===== Working data

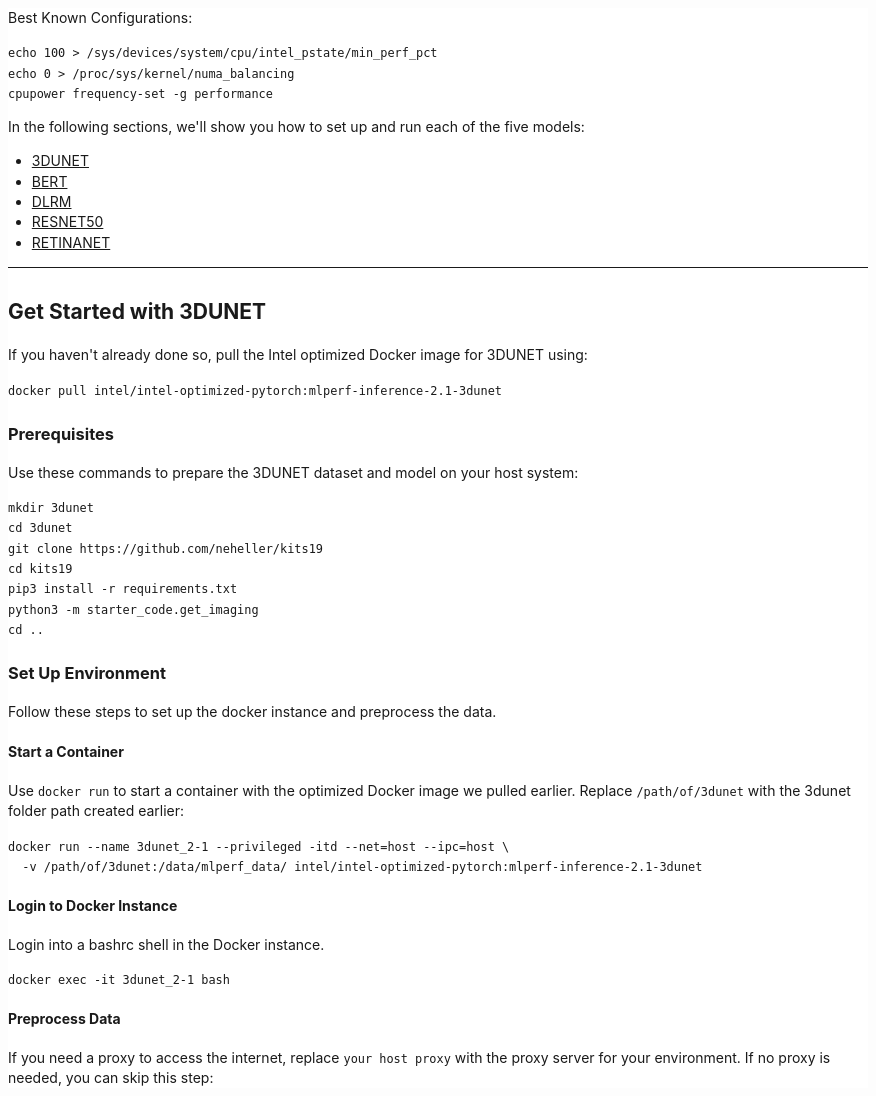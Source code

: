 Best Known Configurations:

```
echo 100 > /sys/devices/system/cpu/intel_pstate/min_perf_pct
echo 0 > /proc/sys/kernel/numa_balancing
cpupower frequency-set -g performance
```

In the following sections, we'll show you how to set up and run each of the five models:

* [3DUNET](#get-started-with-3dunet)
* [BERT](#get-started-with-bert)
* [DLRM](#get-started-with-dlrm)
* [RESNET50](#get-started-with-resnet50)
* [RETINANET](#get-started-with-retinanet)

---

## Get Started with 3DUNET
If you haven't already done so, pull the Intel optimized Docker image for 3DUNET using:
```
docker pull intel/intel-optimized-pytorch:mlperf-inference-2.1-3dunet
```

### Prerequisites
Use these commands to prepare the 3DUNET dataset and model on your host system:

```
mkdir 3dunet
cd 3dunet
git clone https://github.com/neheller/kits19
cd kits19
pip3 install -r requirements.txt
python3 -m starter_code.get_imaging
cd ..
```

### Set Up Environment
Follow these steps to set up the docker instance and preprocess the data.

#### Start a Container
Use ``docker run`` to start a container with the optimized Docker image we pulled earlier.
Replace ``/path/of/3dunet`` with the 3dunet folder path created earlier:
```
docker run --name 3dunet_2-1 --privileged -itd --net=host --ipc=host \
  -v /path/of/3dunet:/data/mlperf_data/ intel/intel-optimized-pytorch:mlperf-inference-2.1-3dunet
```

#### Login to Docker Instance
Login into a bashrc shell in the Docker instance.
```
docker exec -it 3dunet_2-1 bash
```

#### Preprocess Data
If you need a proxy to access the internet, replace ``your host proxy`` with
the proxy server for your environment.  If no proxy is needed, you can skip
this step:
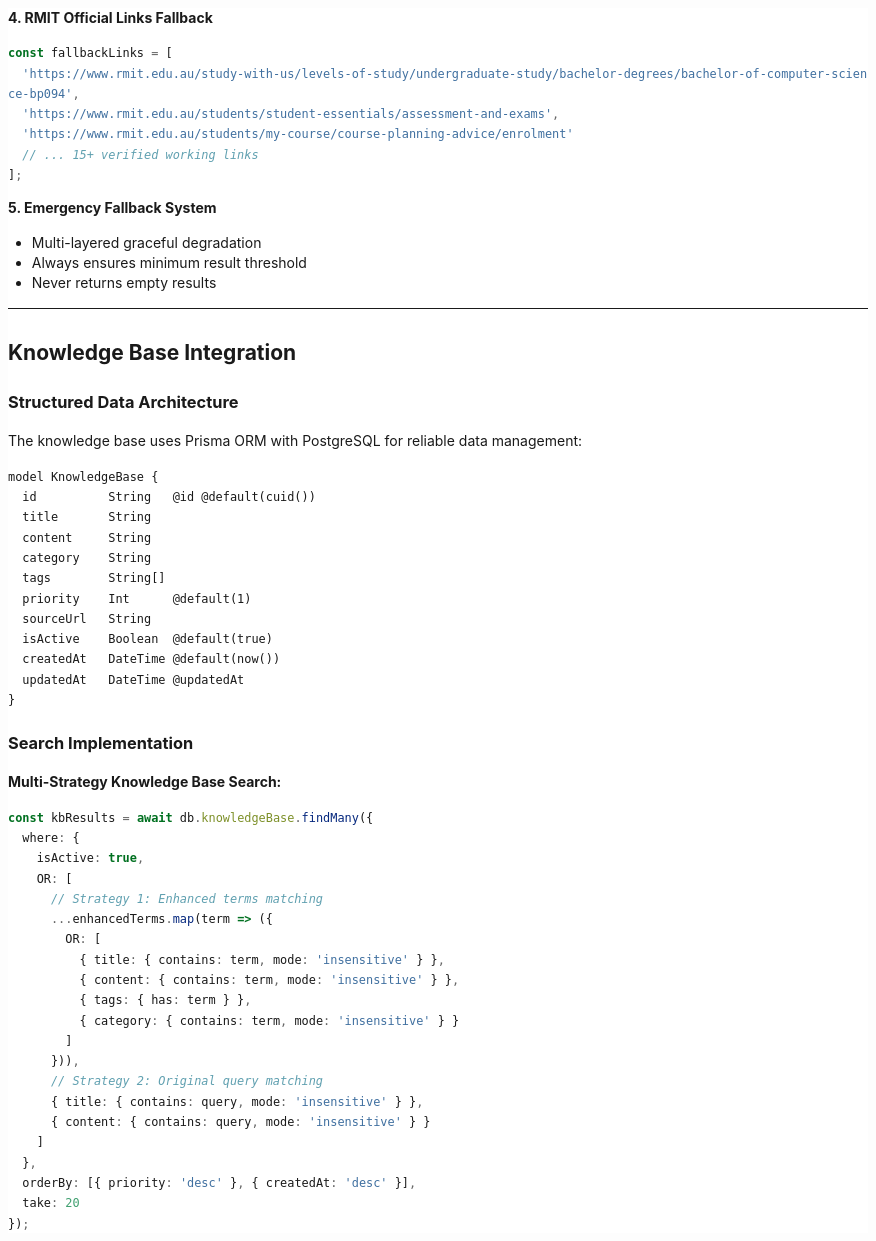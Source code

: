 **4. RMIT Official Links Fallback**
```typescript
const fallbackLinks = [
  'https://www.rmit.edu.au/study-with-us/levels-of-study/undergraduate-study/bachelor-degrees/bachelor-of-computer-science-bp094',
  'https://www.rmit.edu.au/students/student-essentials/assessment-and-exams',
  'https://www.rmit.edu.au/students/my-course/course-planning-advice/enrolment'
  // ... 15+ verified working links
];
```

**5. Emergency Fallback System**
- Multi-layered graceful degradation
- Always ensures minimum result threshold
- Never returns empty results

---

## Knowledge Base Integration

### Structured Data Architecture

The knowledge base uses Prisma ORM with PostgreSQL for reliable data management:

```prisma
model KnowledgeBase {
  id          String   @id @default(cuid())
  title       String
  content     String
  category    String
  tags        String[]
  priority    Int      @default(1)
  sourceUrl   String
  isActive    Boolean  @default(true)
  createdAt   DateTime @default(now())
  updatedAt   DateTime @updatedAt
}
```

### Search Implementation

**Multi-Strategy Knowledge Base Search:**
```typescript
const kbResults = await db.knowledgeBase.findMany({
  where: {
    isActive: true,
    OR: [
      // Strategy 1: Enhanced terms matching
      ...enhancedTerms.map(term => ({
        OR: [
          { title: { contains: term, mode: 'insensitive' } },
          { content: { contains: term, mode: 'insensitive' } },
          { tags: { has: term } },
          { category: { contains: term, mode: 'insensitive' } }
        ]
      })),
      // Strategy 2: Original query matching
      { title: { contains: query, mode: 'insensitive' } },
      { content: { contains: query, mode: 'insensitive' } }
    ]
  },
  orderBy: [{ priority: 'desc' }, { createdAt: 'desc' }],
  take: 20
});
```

==========

» What is expected: Among the lines above, find those with the word "content". Copy them.

» Your solution:
  content     String
          { content: { contains: term, mode: 'insensitive' } },
      { content: { contains: query, mode: 'insensitive' } }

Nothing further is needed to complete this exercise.